Los últimos días se han caracterizado por una frenética urgencia legislativa y un desaseo en los procedimientos parlamentarios. Con los votos del oficialismo y de una parte de la oposición, próximamente se estará votando en el Congreso de la Unión un paquete de leyes que incrementarán el dominio del gobierno sobre la sociedad. Entre ellas la Ley General del Sistema Nacional de Seguridad Pública, la Ley del Sistema Nacional de Investigación e Inteligencia en Materia de Seguridad Pública, e incluso, la nueva Ley de Telecomunicaciones. Cuestionadas fuertemente por la sociedad civil, dichas normatividades buscan imponer nuevos controles y censuras sobre la población, además de que promueven un modelo de vigilancia masiva sin controles judiciales. Surge así, el Estado de Vigilancia donde el gobierno mantendrá un control sistemático y continuo sobre los ciudadanos.

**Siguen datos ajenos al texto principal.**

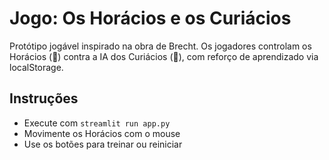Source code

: # Jogo: Os Horácios e os Curiácios

Protótipo jogável inspirado na obra de Brecht. Os jogadores controlam os Horácios (🔵) contra a IA dos Curiácios (🔴), com reforço de aprendizado via localStorage.

## Instruções

- Execute com `streamlit run app.py`
- Movimente os Horácios com o mouse
- Use os botões para treinar ou reiniciar
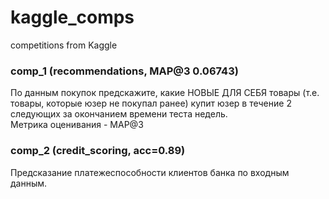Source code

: # kaggle_comps
 competitions from Kaggle

### comp_1 (recommendations, MAP@3 0.06743)

По данным покупок предскажите, какие НОВЫЕ ДЛЯ СЕБЯ товары (т.е. товары, которые юзер не покупал ранее) купит юзер в течение 2 следующих за окончанием времени теста недель.  
Метрика оценивания - MAP@3

### comp_2 (credit_scoring, acc=0.89)

Предсказание платежеспособности клиентов банка по входным данным.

Un sueño largamente acariciado por el poder político de todos los tiempos, ha sido el de conocer a fondo lo que hacen y piensan sus gobernados. La vigilancia de masas se basa en técnicas totalitarias del pasado que los gobiernos combinan con las tecnologías futuristas, para reforzar su control sobre el territorio y la sociedad. Se trata de una estrategia dirigida a restringir las libertades individuales por medio de la tecnología. México se une así a los diferentes regímenes no democráticos que alrededor del mundo, obligan a las democracias contemporáneas a confrontarse con el creciente poder de la vigilancia digital y con las nuevas problemáticas derivadas de la relación entre información confiable, seguridad pública y libertades individuales. A la vigilancia física ahora se agrega la vigilancia biométrica y predictiva.

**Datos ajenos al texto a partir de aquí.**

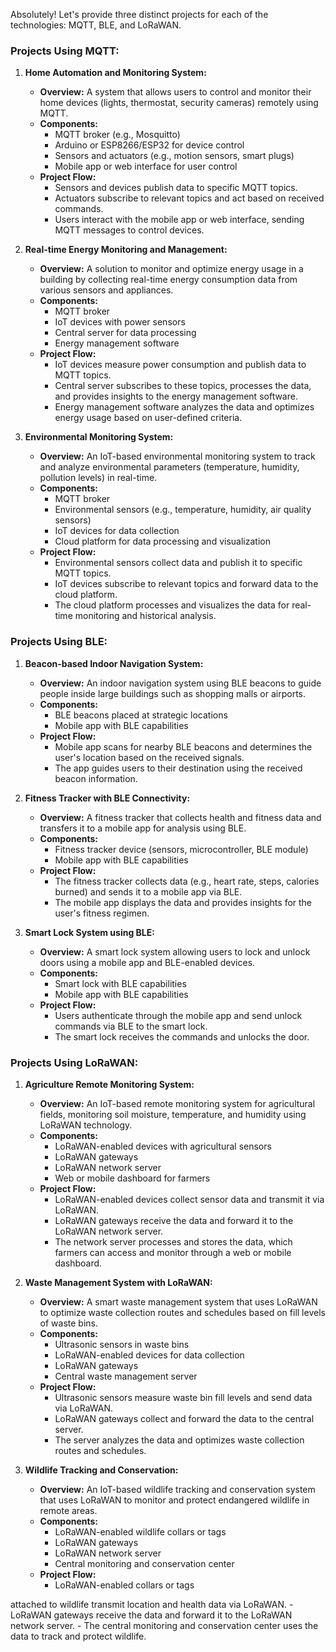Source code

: Absolutely! Let's provide three distinct projects for each of the technologies: MQTT, BLE, and LoRaWAN.

### Projects Using MQTT:

1. **Home Automation and Monitoring System:**
   - **Overview:** A system that allows users to control and monitor their home devices (lights, thermostat, security cameras) remotely using MQTT.
   - **Components:**
     - MQTT broker (e.g., Mosquitto)
     - Arduino or ESP8266/ESP32 for device control
     - Sensors and actuators (e.g., motion sensors, smart plugs)
     - Mobile app or web interface for user control
   - **Project Flow:**
     - Sensors and devices publish data to specific MQTT topics.
     - Actuators subscribe to relevant topics and act based on received commands.
     - Users interact with the mobile app or web interface, sending MQTT messages to control devices.

2. **Real-time Energy Monitoring and Management:**
   - **Overview:** A solution to monitor and optimize energy usage in a building by collecting real-time energy consumption data from various sensors and appliances.
   - **Components:**
     - MQTT broker
     - IoT devices with power sensors
     - Central server for data processing
     - Energy management software
   - **Project Flow:**
     - IoT devices measure power consumption and publish data to MQTT topics.
     - Central server subscribes to these topics, processes the data, and provides insights to the energy management software.
     - Energy management software analyzes the data and optimizes energy usage based on user-defined criteria.

3. **Environmental Monitoring System:**
   - **Overview:** An IoT-based environmental monitoring system to track and analyze environmental parameters (temperature, humidity, pollution levels) in real-time.
   - **Components:**
     - MQTT broker
     - Environmental sensors (e.g., temperature, humidity, air quality sensors)
     - IoT devices for data collection
     - Cloud platform for data processing and visualization
   - **Project Flow:**
     - Environmental sensors collect data and publish it to specific MQTT topics.
     - IoT devices subscribe to relevant topics and forward data to the cloud platform.
     - The cloud platform processes and visualizes the data for real-time monitoring and historical analysis.

### Projects Using BLE:

1. **Beacon-based Indoor Navigation System:**
   - **Overview:** An indoor navigation system using BLE beacons to guide people inside large buildings such as shopping malls or airports.
   - **Components:**
     - BLE beacons placed at strategic locations
     - Mobile app with BLE capabilities
   - **Project Flow:**
     - Mobile app scans for nearby BLE beacons and determines the user's location based on the received signals.
     - The app guides users to their destination using the received beacon information.

2. **Fitness Tracker with BLE Connectivity:**
   - **Overview:** A fitness tracker that collects health and fitness data and transfers it to a mobile app for analysis using BLE.
   - **Components:**
     - Fitness tracker device (sensors, microcontroller, BLE module)
     - Mobile app with BLE capabilities
   - **Project Flow:**
     - The fitness tracker collects data (e.g., heart rate, steps, calories burned) and sends it to a mobile app via BLE.
     - The mobile app displays the data and provides insights for the user's fitness regimen.

3. **Smart Lock System using BLE:**
   - **Overview:** A smart lock system allowing users to lock and unlock doors using a mobile app and BLE-enabled devices.
   - **Components:**
     - Smart lock with BLE capabilities
     - Mobile app with BLE capabilities
   - **Project Flow:**
     - Users authenticate through the mobile app and send unlock commands via BLE to the smart lock.
     - The smart lock receives the commands and unlocks the door.

### Projects Using LoRaWAN:

1. **Agriculture Remote Monitoring System:**
   - **Overview:** An IoT-based remote monitoring system for agricultural fields, monitoring soil moisture, temperature, and humidity using LoRaWAN technology.
   - **Components:**
     - LoRaWAN-enabled devices with agricultural sensors
     - LoRaWAN gateways
     - LoRaWAN network server
     - Web or mobile dashboard for farmers
   - **Project Flow:**
     - LoRaWAN-enabled devices collect sensor data and transmit it via LoRaWAN.
     - LoRaWAN gateways receive the data and forward it to the LoRaWAN network server.
     - The network server processes and stores the data, which farmers can access and monitor through a web or mobile dashboard.

2. **Waste Management System with LoRaWAN:**
   - **Overview:** A smart waste management system that uses LoRaWAN to optimize waste collection routes and schedules based on fill levels of waste bins.
   - **Components:**
     - Ultrasonic sensors in waste bins
     - LoRaWAN-enabled devices for data collection
     - LoRaWAN gateways
     - Central waste management server
   - **Project Flow:**
     - Ultrasonic sensors measure waste bin fill levels and send data via LoRaWAN.
     - LoRaWAN gateways collect and forward the data to the central server.
     - The server analyzes the data and optimizes waste collection routes and schedules.

3. **Wildlife Tracking and Conservation:**
   - **Overview:** An IoT-based wildlife tracking and conservation system that uses LoRaWAN to monitor and protect endangered wildlife in remote areas.
   - **Components:**
     - LoRaWAN-enabled wildlife collars or tags
     - LoRaWAN gateways
     - LoRaWAN network server
     - Central monitoring and conservation center
   - **Project Flow:**
     - LoRaWAN-enabled collars or tags

 attached to wildlife transmit location and health data via LoRaWAN.
     - LoRaWAN gateways receive the data and forward it to the LoRaWAN network server.
     - The central monitoring and conservation center uses the data to track and protect wildlife.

En la historia, el control social se asocia con la recolección de informaciones personales. Recordemos que la vigilancia de Estado existe desde siempre. Antropólogos, sociólogos e historiadores sostienen que cerca del año 3,800 antes de nuestra era, los reyes de Babilonia ya contaban con una forma embrionaria de recolección masiva de datos, usando las tablas cuneiformes con las cuales mantenían una contabilidad regular de las personas y el ganado. También los antiguos egipcios, romanos y persas llevaron a cabo la misma acumulación de datos efectuando conteos periódicos sobre la población, que con el tiempo fueron cada vez más detallados y precisos, pues servían para hacer “legibles” a las sociedades.

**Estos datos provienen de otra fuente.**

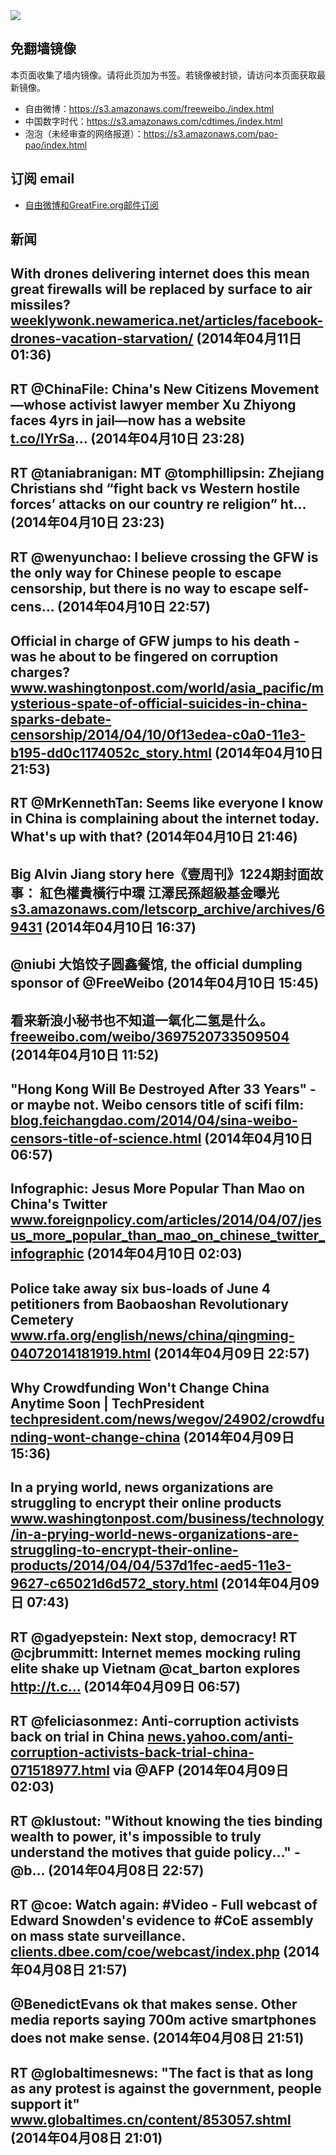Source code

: <img src="https://raw.githubusercontent.com/greatfire/z/master/logos.gif" />

## 免翻墙镜像
本页面收集了墙内镜像。请将此页加为书签。若镜像被封锁，请访问本页面获取最新镜像。
* 自由微博：https://s3.amazonaws.com/freeweibo./index.html
* 中国数字时代：https://s3.amazonaws.com/cdtimes./index.html
* 泡泡（未经审查的网络报道）：https://s3.amazonaws.com/pao-pao/index.html

## 订阅 email
* <a href="https://greatfire.us7.list-manage.com/subscribe?u=854fca58782082e0cbdf204a0&id=c78949b93c">自由微博和GreatFire.org邮件订阅</a>
		
## 新闻
With drones delivering internet does this mean great firewalls will be replaced by surface to air missiles? <a href="http://weeklywonk.newamerica.net/articles/facebook-drones-vacation-starvation/">weeklywonk.newamerica.net/articles/facebook-drones-vacation-starvation/</a> (2014年04月11日 01:36)
 ---
RT @ChinaFile: China's New Citizens Movement—whose activist lawyer member Xu Zhiyong faces 4yrs in jail—now has a website <a href="http://t.co/lYrSa">t.co/lYrSa</a>… (2014年04月10日 23:28)
 ---
RT @taniabranigan: MT @tomphillipsin: Zhejiang Christians shd “fight back vs Western hostile forces’ attacks on our country re religion” ht… (2014年04月10日 23:23)
 ---
RT @wenyunchao: I believe crossing the GFW is the only way for Chinese people to escape censorship, but there is no way to escape self-cens… (2014年04月10日 22:57)
 ---
Official in charge of GFW jumps to his death - was he about to be fingered on corruption charges? <a href="http://www.washingtonpost.com/world/asia_pacific/mysterious-spate-of-official-suicides-in-china-sparks-debate-censorship/2014/04/10/0f13edea-c0a0-11e3-b195-dd0c1174052c_story.html?tid=hpModule_949fa2be-8691-11e2-9d71-f0feafdd1394">www.washingtonpost.com/world/asia_pacific/mysterious-spate-of-official-suicides-in-china-sparks-debate-censorship/2014/04/10/0f13edea-c0a0-11e3-b195-dd0c1174052c_story.html</a> (2014年04月10日 21:53)
 ---
RT @MrKennethTan: Seems like everyone I know in China is complaining about the internet today. What's up with that? (2014年04月10日 21:46)
 ---
Big Alvin Jiang story here《壹周刊》1224期封面故事： 紅色權貴橫行中環 江澤民孫超級基金曝光 <a href="https://s3.amazonaws.com/letscorp_archive/archives/69431">s3.amazonaws.com/letscorp_archive/archives/69431</a> (2014年04月10日 16:37)
 ---
@niubi 大馅饺子圆鑫餐馆, the official dumpling sponsor of @FreeWeibo (2014年04月10日 15:45)
 ---
看来新浪小秘书也不知道一氧化二氢是什么。 <a href="https://freeweibo.com/weibo/3697520733509504">freeweibo.com/weibo/3697520733509504</a> (2014年04月10日 11:52)
 ---
"Hong Kong Will Be Destroyed After 33 Years" - or maybe not. Weibo censors title of scifi film: <a href="http://blog.feichangdao.com/2014/04/sina-weibo-censors-title-of-science.html?utm_content=buffer3ebe3&utm_medium=social&utm_source=twitter.com&utm_campaign=buffer">blog.feichangdao.com/2014/04/sina-weibo-censors-title-of-science.html</a> (2014年04月10日 06:57)
 ---
Infographic: Jesus More Popular Than Mao on China's Twitter <a href="http://www.foreignpolicy.com/articles/2014/04/07/jesus_more_popular_than_mao_on_chinese_twitter_infographic?utm_content=bufferebc1d&utm_medium=social&utm_source=twitter.com&utm_campaign=buffer">www.foreignpolicy.com/articles/2014/04/07/jesus_more_popular_than_mao_on_chinese_twitter_infographic</a> (2014年04月10日 02:03)
 ---
Police take away six bus-loads of June 4 petitioners from Baobaoshan Revolutionary Cemetery <a href="http://www.rfa.org/english/news/china/qingming-04072014181919.html?utm_content=bufferbaf4c&utm_medium=social&utm_source=twitter.com&utm_campaign=buffer">www.rfa.org/english/news/china/qingming-04072014181919.html</a> (2014年04月09日 22:57)
 ---
Why Crowdfunding Won't Change China Anytime Soon | TechPresident <a href="http://techpresident.com/news/wegov/24902/crowdfunding-wont-change-china#.U0T4iVoYBis.twitter">techpresident.com/news/wegov/24902/crowdfunding-wont-change-china</a> (2014年04月09日 15:36)
 ---
In a prying world, news organizations are struggling to encrypt their online products  <a href="http://www.washingtonpost.com/business/technology/in-a-prying-world-news-organizations-are-struggling-to-encrypt-their-online-products/2014/04/04/537d1fec-aed5-11e3-9627-c65021d6d572_story.html">www.washingtonpost.com/business/technology/in-a-prying-world-news-organizations-are-struggling-to-encrypt-their-online-products/2014/04/04/537d1fec-aed5-11e3-9627-c65021d6d572_story.html</a> (2014年04月09日 07:43)
 ---
RT @gadyepstein: Next stop, democracy! RT @cjbrummitt: Internet memes mocking ruling elite shake up Vietnam @cat_barton explores http://t.c… (2014年04月09日 06:57)
 ---
RT @feliciasonmez: Anti-corruption activists back on trial in China <a href="http://news.yahoo.com/anti-corruption-activists-back-trial-china-071518977.html">news.yahoo.com/anti-corruption-activists-back-trial-china-071518977.html</a> via @AFP (2014年04月09日 02:03)
 ---
RT @klustout: "Without knowing the ties binding wealth to power, it's impossible to truly understand the motives that guide policy..." - @b… (2014年04月08日 22:57)
 ---
RT @coe: Watch again: #Video - Full webcast of Edward Snowden's evidence to #CoE assembly on mass state surveillance. <a href="http://clients.dbee.com/coe/webcast/index.php?id=20140408-1&lang=en">clients.dbee.com/coe/webcast/index.php</a> (2014年04月08日 21:57)
 ---
@BenedictEvans ok that makes sense. Other media reports saying 700m active smartphones does not make sense. (2014年04月08日 21:51)
 ---
RT @globaltimesnews: "The fact is that as long as any protest is against the government, people support it" <a href="http://www.globaltimes.cn/content/853057.shtml?utm_content=buffer2de3d&utm_medium=social&utm_source=twitter.com&utm_campaign=buffer#.U0NjZUZRHTo">www.globaltimes.cn/content/853057.shtml</a> (2014年04月08日 21:01)
 ---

Para todo Estado, lograr analizar y entender a su propio pueblo, además de conocer certeramente donde vive cada uno, cuantas personas integran su familia, qué cosas posee, cuáles son los ingresos personales, a quienes frecuenta o qué cosa piensa, es crucial para acciones fundamentales de gobierno como imponer impuestos, alistar en el ejército, distribuir alimentos o anticipar rebeliones. La vigilancia de Estado y la recolección masiva de datos se desarrolla en concordancia con el progreso de las
tecnologías. La llegada de la fotografía en la primera mitad del siglo XIX, revolucionó la capacidad de identificación de los individuos. Posteriormente, las interceptaciones telefónicas permitieron a las policías escuchar conversaciones privadas. En el siglo XXI, las computadoras, internet y la inteligencia artificial proporcionan instrumentos de vigilancia cada vez más novedosos, poderosos y masivos, facilitando los abusos del poder.
El debate actual en torno a la vigilancia de Estado se concentra en los límites que deberían tener en una democracia. Sobre todo, frente a la discusión sobre cuál es el punto de equilibrio entre las libertades civiles de un individuo como su derecho a la privacidad, y los intereses sociales como la seguridad pública. También se cuestiona la autocensura que limitará lo que dicen y hacen los ciudadanos por miedo a la vigilancia. Sin embargo, la discusión más relevante se focaliza en los objetivos políticos de un gobierno que tiene el máximo acceso a los datos privados de sus gobernados. Tales estrategias impactarán en la libertad de expresión y harán crecer la criminalización de la disidencia.